[Source texts of formatted documents]
=-=-=
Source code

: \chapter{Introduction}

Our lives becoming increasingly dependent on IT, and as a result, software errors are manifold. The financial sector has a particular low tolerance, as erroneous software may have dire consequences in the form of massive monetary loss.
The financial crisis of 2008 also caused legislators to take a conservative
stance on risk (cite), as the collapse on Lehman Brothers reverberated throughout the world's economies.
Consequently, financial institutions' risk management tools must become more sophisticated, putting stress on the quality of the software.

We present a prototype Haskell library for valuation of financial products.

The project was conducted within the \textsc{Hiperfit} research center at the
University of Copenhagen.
=-=-=
**Work task**
Set down, exactly as they stand above, the lines starting with the line with "The financial crisis" and going on through the line with "Consequently, financial institutions'", and no others.

**Problem solution**
The financial crisis of 2008 also caused legislators to take a conservative
stance on risk (cite), as the collapse on Lehman Brothers reverberated throughout the world's economies.
Consequently, financial institutions' risk management tools must become more sophisticated, putting stress on the quality of the software.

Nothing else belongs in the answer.